# Exo Terra Monsoon RS400 VS Lucky Reptile Super Rain



## soulfulsessions

Hi Guys, as the title says. anyone know if ones better than the other? i know they do the same job? i seem to recall someone telling me they wouldn't bother with one of the brands but i cant remember what one? i hear bad things about he Exo terra stuff all the time but ive had no issues with there products however ive not really had any electrical products by them?

I want one to hookup to both my Cham / Crested gecko setups.

Any info would be great if theres any difference in them.

Thanks.


----------



## _simon_

The monsoons timers break from what I've read and I think the super rain is more like rain than mist but I may be wrong. 

Take a look at mistking http://www.junglefrog.co.uk/misting-equipment/mistking/misting-systems.html

I'm very happy with my mistking.


----------



## soulfulsessions

Thank you, i did see this briefly on youtube but gathered it was only available in the states... do you have any image of your setup? i guess the nice with with the other two is that its all in one? i guess this you connect a pip into a bowl / your own water pot?

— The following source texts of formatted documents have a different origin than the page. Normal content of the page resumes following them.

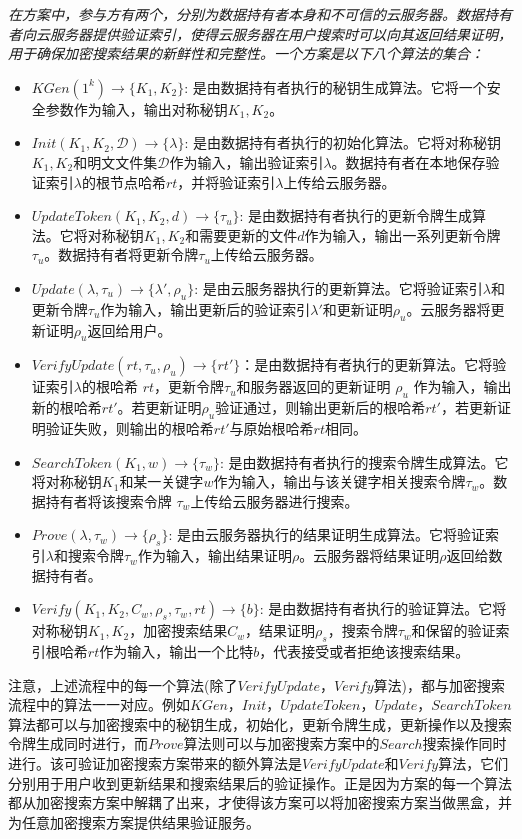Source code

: \begin{definition}\label{def:single}
  {\itshape
      在\single 方案中，参与方有两个，分别为数据持有者本身和不可信的云服务器。数据持有者向云服务器提供验证索引，使得云服务器在用户搜索时可以向其返回结果证明，用于确保加密搜索结果的新鲜性和完整性。一个\single 方案是以下八个算法的集合：
      \begin{itemize}
        \item $KGen(1^k) \rightarrow \{K_1,K_2\}$: 是由数据持有者执行的秘钥生成算法。它将一个安全参数作为输入，输出对称秘钥$K_1,K_2$。
        \item $Init(K_1,K_2, \mathcal{D}) \rightarrow \{\lambda\}$: 是由数据持有者执行的初始化算法。它将对称秘钥$K_1,K_2$和明文文件集$\mathcal{D}$作为输入，输出验证索引$\lambda$。数据持有者在本地保存验证索引$\lambda$的根节点哈希$rt$，并将验证索引$\lambda$上传给云服务器。
        \item $UpdateToken(K_1,K_2, d) \rightarrow \{\tau_u\}$: 是由数据持有者执行的更新令牌生成算法。它将对称秘钥$K_1,K_2$和需要更新的文件$d$作为输入，输出一系列更新令牌$\tau_u$。数据持有者将更新令牌$\tau_u$上传给云服务器。
        \item $Update(\lambda, \tau_u) \rightarrow \{\lambda',\rho_u\}$: 是由云服务器执行的更新算法。它将验证索引$\lambda$和更新令牌$\tau_u$作为输入，输出更新后的验证索引$\lambda'$和更新证明$\rho_u$。云服务器将更新证明$\rho_u$返回给用户。
        \item $VerifyUpdate(rt,\tau_u,\rho_u) \rightarrow \{rt'\}$：是由数据持有者执行的更新算法。它将验证索引$\lambda$的根哈希 $rt$，更新令牌$\tau_u$和服务器返回的更新证明 $\rho_u$ 作为输入，输出新的根哈希$rt'$。若更新证明$\rho_u$验证通过，则输出更新后的根哈希$rt'$，若更新证明验证失败，则输出的根哈希$rt'$与原始根哈希$rt$相同。
        \item $SearchToken(K_1, w) \rightarrow \{\tau_{w}\}$: 是由数据持有者执行的搜索令牌生成算法。它将对称秘钥$K_1$和某一关键字$w$作为输入，输出与该关键字相关搜索令牌$\tau_{w}$。数据持有者将该搜索令牌 $\tau_{w}$上传给云服务器进行搜索。
        \item $Prove(\lambda, \tau_{w}) \rightarrow \{\rho_s\}$: 是由云服务器执行的结果证明生成算法。它将验证索引$\lambda$和搜索令牌$\tau_{w}$作为输入，输出结果证明$\rho$。云服务器将结果证明$\rho$返回给数据持有者。
        \item $Verify(K_1,K_2, C_w, \rho_s,\tau_{w}, rt) \rightarrow \{b\}$: 是由数据持有者执行的验证算法。它将对称秘钥$K_1,K_2$，加密搜索结果$C_w$，结果证明$\rho_s$，搜索令牌$\tau_{w}$和保留的验证索引根哈希$rt$作为输入，输出一个比特$b$，代表接受或者拒绝该搜索结果。
      \end{itemize}
      }
\end{definition}
注意，上述流程中的每一个算法(除了$VerifyUpdate$，$Verify$算法)，都与加密搜索流程中的算法一一对应。例如$KGen$，$Init$，$UpdateToken$，$Update$，$SearchToken$算法都可以与加密搜索中的秘钥生成，初始化，更新令牌生成，更新操作以及搜索令牌生成同时进行，而$Prove$算法则可以与加密搜索方案中的$Search$搜索操作同时进行。该可验证加密搜索方案带来的额外算法是$VerifyUpdate$和$Verify$算法，它们分别用于用户收到更新结果和搜索结果后的验证操作。正是因为\single 方案的每一个算法都从加密搜索方案中解耦了出来，才使得该方案可以将加密搜索方案当做黑盒，并为任意加密搜索方案提供结果验证服务。

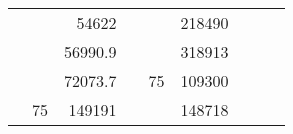 \begin{table}[H]
\begin{tabular}{|ccrccrccc}
\multicolumn{1}{|c|}{\cellcolor[HTML]{FFFFC7}}                                & \multicolumn{1}{c|}{\cellcolor[HTML]{DAE8FC}}                      & \multicolumn{1}{r|}{\cellcolor[HTML]{DAE8FC}54622}     & \multicolumn{1}{c|}{\cellcolor[HTML]{FFFFC7}}                                & \multicolumn{1}{c|}{\cellcolor[HTML]{DAE8FC}}                       & \multicolumn{1}{r|}{\cellcolor[HTML]{DDFDFF}218490}    &                                                                              &                                                                    &                                                        \\ \cline{3-3} \cline{6-6}
\multicolumn{1}{|c|}{\cellcolor[HTML]{FFFFC7}}                                & \multicolumn{1}{c|}{\cellcolor[HTML]{DAE8FC}}                      & \multicolumn{1}{r|}{\cellcolor[HTML]{DDFDFF}56990.9}   & \multicolumn{1}{c|}{\cellcolor[HTML]{FFFFC7}}                                & \multicolumn{1}{c|}{\cellcolor[HTML]{DAE8FC}}                       & \multicolumn{1}{r|}{\cellcolor[HTML]{DAE8FC}318913}    &                                                                              &                                                                    &                                                        \\ \cline{3-3} \cline{6-6}
\multicolumn{1}{|c|}{\cellcolor[HTML]{FFFFC7}}                                & \multicolumn{1}{c|}{\cellcolor[HTML]{DAE8FC}}                      & \multicolumn{1}{r|}{\cellcolor[HTML]{DAE8FC}72073.7}   & \multicolumn{1}{c|}{\cellcolor[HTML]{FFFFC7}}                                & \multicolumn{1}{c|}{\multirow{-10}{*}{\cellcolor[HTML]{DAE8FC}75}}  & \multicolumn{1}{r|}{\cellcolor[HTML]{DDFDFF}109300}    &                                                                              &                                                                    &                                                        \\ \cline{3-3} \cline{5-6}
\multicolumn{1}{|c|}{\cellcolor[HTML]{FFFFC7}}                                & \multicolumn{1}{c|}{\multirow{-10}{*}{\cellcolor[HTML]{DAE8FC}75}} & \multicolumn{1}{r|}{\cellcolor[HTML]{DDFDFF}149191}    & \multicolumn{1}{c|}{\cellcolor[HTML]{FFFFC7}}                                & \multicolumn{1}{c|}{\cellcolor[HTML]{DDFDFF}}                       & \multicolumn{1}{r|}{\cellcolor[HTML]{DAE8FC}148718}    &                                                                              &                                                                    &                                                        \\ \cline{2-3} \cline{6-6}

\end{tabular}
\end{table}
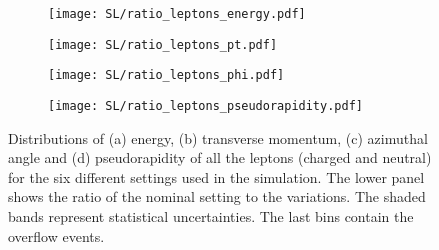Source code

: \begin{figure}[H]
    \centering
    \begin{subfigure}{0.49\textwidth}
        \centering
        \texttt{[image: SL/ratio\_leptons\_energy.pdf]}
        \caption{}
        \label{app:subfig:E(leptons)_SL}
    \end{subfigure}
    \begin{subfigure}{0.49\textwidth}
        \centering
        \texttt{[image: SL/ratio\_leptons\_pt.pdf]}
        \caption{}
        \label{app:subfig:pt(leptons)_SL}
    \end{subfigure}

    \vspace{0.2cm}
    
    \begin{subfigure}{0.49\textwidth}
        \centering
        \texttt{[image: SL/ratio\_leptons\_phi.pdf]}
        \caption{}
        \label{app:subfig:phi(leptons)_SL}
    \end{subfigure}
    \begin{subfigure}{0.49\textwidth}
        \centering
        \texttt{[image: SL/ratio\_leptons\_pseudorapidity.pdf]}
        \caption{}
        \label{app:subfig:eta(leptons)_SL}
    \end{subfigure}
    \caption{Distributions of (a) energy, (b) transverse momentum,  (c) azimuthal angle and (d) pseudorapidity of all the leptons (charged and neutral) for the six different settings used in the simulation. The lower panel shows the ratio of the nominal setting to the variations. The shaded bands represent statistical uncertainties. The last bins contain the overflow events.}
    \label{app:fig:leptons_SL}
\end{figure}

How easy was it to setup? lol looks like you get a fair few parts etc


----------



## Graham

Having owned (and returned when it stopped working, like everyone else's) a Monsoon, and had a look at the Super Rain I wouldn't waste my money on either! 

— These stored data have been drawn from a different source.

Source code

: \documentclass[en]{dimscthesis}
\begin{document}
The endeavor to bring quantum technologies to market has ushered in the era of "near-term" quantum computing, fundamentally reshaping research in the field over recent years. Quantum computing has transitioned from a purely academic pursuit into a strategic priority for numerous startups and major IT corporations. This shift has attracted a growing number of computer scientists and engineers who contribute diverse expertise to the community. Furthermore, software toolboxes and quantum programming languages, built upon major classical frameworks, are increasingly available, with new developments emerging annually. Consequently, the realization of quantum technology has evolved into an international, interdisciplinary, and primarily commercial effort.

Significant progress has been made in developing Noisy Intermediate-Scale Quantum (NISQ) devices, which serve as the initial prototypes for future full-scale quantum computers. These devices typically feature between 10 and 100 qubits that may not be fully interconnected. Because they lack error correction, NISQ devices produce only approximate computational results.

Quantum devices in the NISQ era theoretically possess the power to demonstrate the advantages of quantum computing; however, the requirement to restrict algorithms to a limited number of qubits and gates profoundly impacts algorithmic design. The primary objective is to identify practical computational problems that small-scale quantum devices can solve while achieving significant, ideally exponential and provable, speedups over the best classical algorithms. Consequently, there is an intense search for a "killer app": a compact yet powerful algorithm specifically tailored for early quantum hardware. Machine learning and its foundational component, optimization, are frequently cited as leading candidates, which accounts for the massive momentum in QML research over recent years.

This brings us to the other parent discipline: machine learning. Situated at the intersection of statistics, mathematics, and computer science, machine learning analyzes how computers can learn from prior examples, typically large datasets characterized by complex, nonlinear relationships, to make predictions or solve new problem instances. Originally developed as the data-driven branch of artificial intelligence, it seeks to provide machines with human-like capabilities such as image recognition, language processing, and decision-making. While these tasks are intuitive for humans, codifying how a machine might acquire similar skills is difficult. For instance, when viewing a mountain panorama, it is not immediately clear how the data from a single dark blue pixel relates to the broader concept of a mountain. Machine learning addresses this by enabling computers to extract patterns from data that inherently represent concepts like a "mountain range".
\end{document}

Both are very cheaply made, when I get another one it'll be a Mistking, for not a lot more money they are much better made, using good quality components that are up to the job, rather than the cheapest they think they can get away with.


----------



## Tombo46

_simon_ said:


> The monsoons timers break from what I've read and I think the super rain is more like rain than mist but I may be wrong.
> 
> Take a look at mistking Misting Equipment :: MistKing :: Misting Systems - JungleFrog
> 
> I'm very happy with my mistking.


I agree. Mist king all the way. I have 2 systems running 60 nozzles in 35 different enclosures and haven't had a fault yet : )


----------



## soulfulsessions

What kind of timer do these have IE, can i set it to mist say 3 times a day at 7am 3pm and 8pm and spray for 15 secs each time?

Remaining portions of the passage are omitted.